IPoIB Performance - ESXi 5.1 U1

Hi all

First of all I’d just like to say I think its excellent that Mellanox provides a forum for IB home labs / hobby, that is very good service.

For me, my home lab is a way of testing out “new” solutions before I consider recommending them - I like to have full confidence in my recommendations and of course its a great way to push your skills where you may not be able to do in a corporate / budget environment.

Anyway, I am very new to IB but with it becoming prominent in the Big Data market and also VSANs (storage in the cabinet); I wanted to see what it was all about.

I have purchased the following (I reliase its not cutting edge, but early next year I will be upgrading to a QDR / 40Gbps Mellanox IB switch with built-in SM) assuming I can get this working the way I expect:

1 x Voltaire GridDirector ISR 9024D (not the M model)

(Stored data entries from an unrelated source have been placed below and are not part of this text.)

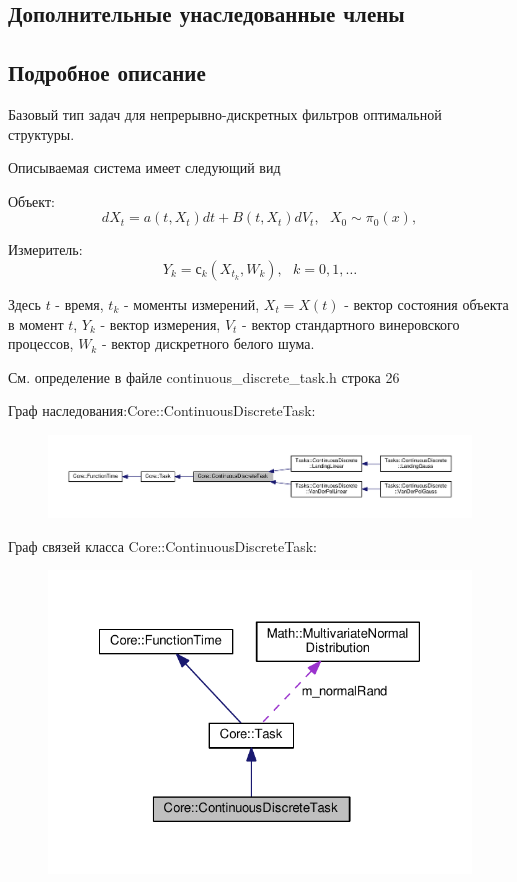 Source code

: \subsection*{Дополнительные унаследованные члены}


\subsection{Подробное описание}
Базовый тип задач для непрерывно-\/дискретных фильтров оптимальной структуры. 

Описываемая система имеет следующий вид


\begin{DoxyItemize}
\item Объект\+: \[dX_t = a(t, X_t)dt + B(t, X_t)dV_t,\ \ \ X_0 \sim \pi_0(x),\]
\item Измеритель\+: \[Y_k = с_k(X_{t_k}, W_k),\ \ \ k = 0, 1, \ldots\]
\end{DoxyItemize}

Здесь $t$ -\/ время, $t_k$ -\/ моменты измерений, $X_t = X(t)$ -\/ вектор состояния объекта в момент $t$, $Y_k$ -\/ вектор измерения, $V_t$ -\/ вектор стандартного винеровского процессов, $W_k$ -\/ вектор дискретного белого шума. 

См. определение в файле continuous\+\_\+discrete\+\_\+task.\+h строка 26



Граф наследования\+:Core\+:\+:Continuous\+Discrete\+Task\+:
\nopagebreak
\begin{figure}[H]
\begin{center}
\leavevmode
\includegraphics[width=350pt]{class_core_1_1_continuous_discrete_task__inherit__graph}
\end{center}
\end{figure}


Граф связей класса Core\+:\+:Continuous\+Discrete\+Task\+:
\nopagebreak
\begin{figure}[H]
\begin{center}
\leavevmode
\includegraphics[width=328pt]{class_core_1_1_continuous_discrete_task__coll__graph}
\end{center}
\end{figure}


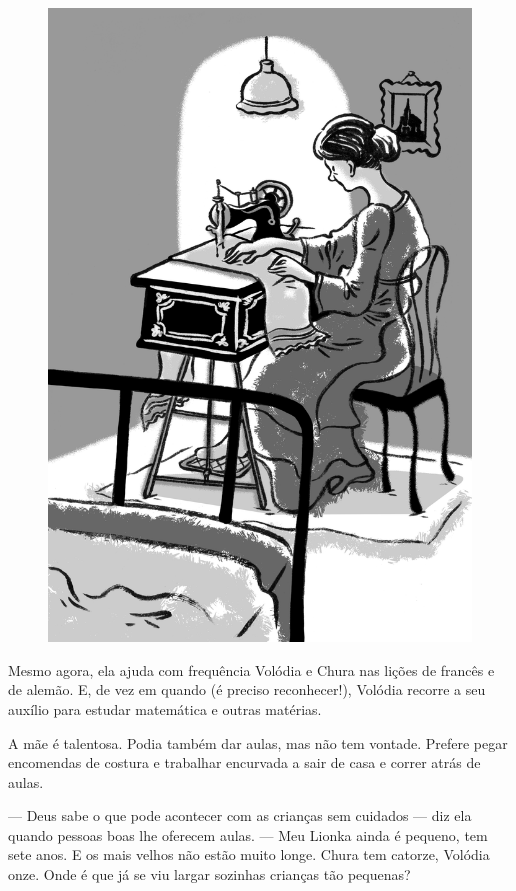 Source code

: \begin{figure}%
\vspace*{-1.6cm}
\hspace*{-2cm}\includegraphics[width=140mm]{./imgs/cena13.jpg}
\end{figure}

Mesmo agora, ela ajuda com frequência Volódia e Chura nas lições de
francês e de alemão. E, de vez em quando (é preciso reconhecer!),
Volódia recorre a seu auxílio para estudar matemática e outras matérias.

A mãe é talentosa. Podia também dar aulas, mas não tem vontade. Prefere
pegar encomendas de costura e trabalhar encurvada a sair de casa e
correr atrás de aulas.

--- Deus sabe o que pode acontecer com as crianças sem cuidados --- diz
ela quando pessoas boas lhe oferecem aulas. --- Meu Lionka ainda é
pequeno, tem sete anos. E os mais velhos não estão muito longe. Chura
tem catorze, Volódia onze. Onde é que já se viu largar sozinhas crianças
tão pequenas?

2 x MHGH28-XTC (Rev X1) HCA cards - I flashed these to firmware version 2.7000

2 x CX4 cables

2 x VMware ESXi custom systems

2 x Intel 335 SSDs (500MB/s each) - in 2 weeks this will become 4 x Intel 335 SSDs (providing theoretical 2Gbps ish IO in RAID-0)

Ok, I have installed the relevant drivers - for sake of a simple guide (which can be corrected if you think I have missed / done something wrong) here is what I did:


[ INFINIBAND ]

  1. Install the Mellanox OFED drivers

esxcli system module paramters set -m=mlx4_core -p=mtu_4k=1

esxcli software vib install -d /tmp/mlx4_en-mlnx-1.6.1.2-offline_bundle-471530.zip –no-sig-check

esxcli software vib install -d /tmp/MLNX-OFED-ESX-1.8.2.0.zip

Installation Result

Message: The update completed successfully, but the system needs to be rebooted for the changes to be effective.

Reboot Required: true

VIBs Installed: Mellanox_bootbank_net-ib-cm_1.8.2.0-1OEM.500.0.0.472560, Mellanox_bootbank_net-ib-core_1.8.2.0-1OEM.500.0.0.472560, Mellanox_bootbank_net-ib-ipoib_1.8.2.0-1OEM.500.0.0.472560, Mellanox_bootbank_net-ib-mad_1.8.2.0-1OEM.500.0.0.472560, Mellanox_bootbank_net-ib-sa_1.8.2.0-1OEM.500.0.0.472560, Mellanox_bootbank_net-ib-umad_1.8.2.0-1OEM.500.0.0.472560, Mellanox_bootbank_net-mlx4-core_1.8.2.0-1OEM.500.0.0.472560, Mellanox_bootbank_net-mlx4-ib_1.8.2.0-1OEM.500.0.0.472560, Mellanox_bootbank_scsi-ib-srp_1.8.2.0-1OEM.500.0.0.472560

VIBs Removed:

VIBs Skipped:

esxcli software acceptance set --level=CommunitySupported

esxcli software vib install -v /tmp/ib-opensm-3.3.16.x86_64.vib --no-sig-check

  1. Reboot

  2. Fix MTU and partitions.conf

vi /tmp/partitions.conf

Default=0x7fff,ipoib,mtu=5:ALL=full;

cp partitions.conf /scratch/opensm/0x001a4bffff0c1399/

cp partitions.conf /scratch/opensm/0x001a4bffff0c139a/

  1. Flashed both HCA cards to firmware 2.7000

5.Created a virtual network in ESXi using one port on the HCA each (per ESXi system) - ESXi recognises this vnic as up and 20Gbps

  1. TRIED to set the MTU > 2k but failed, won’t go higher than 2k in the vswitch.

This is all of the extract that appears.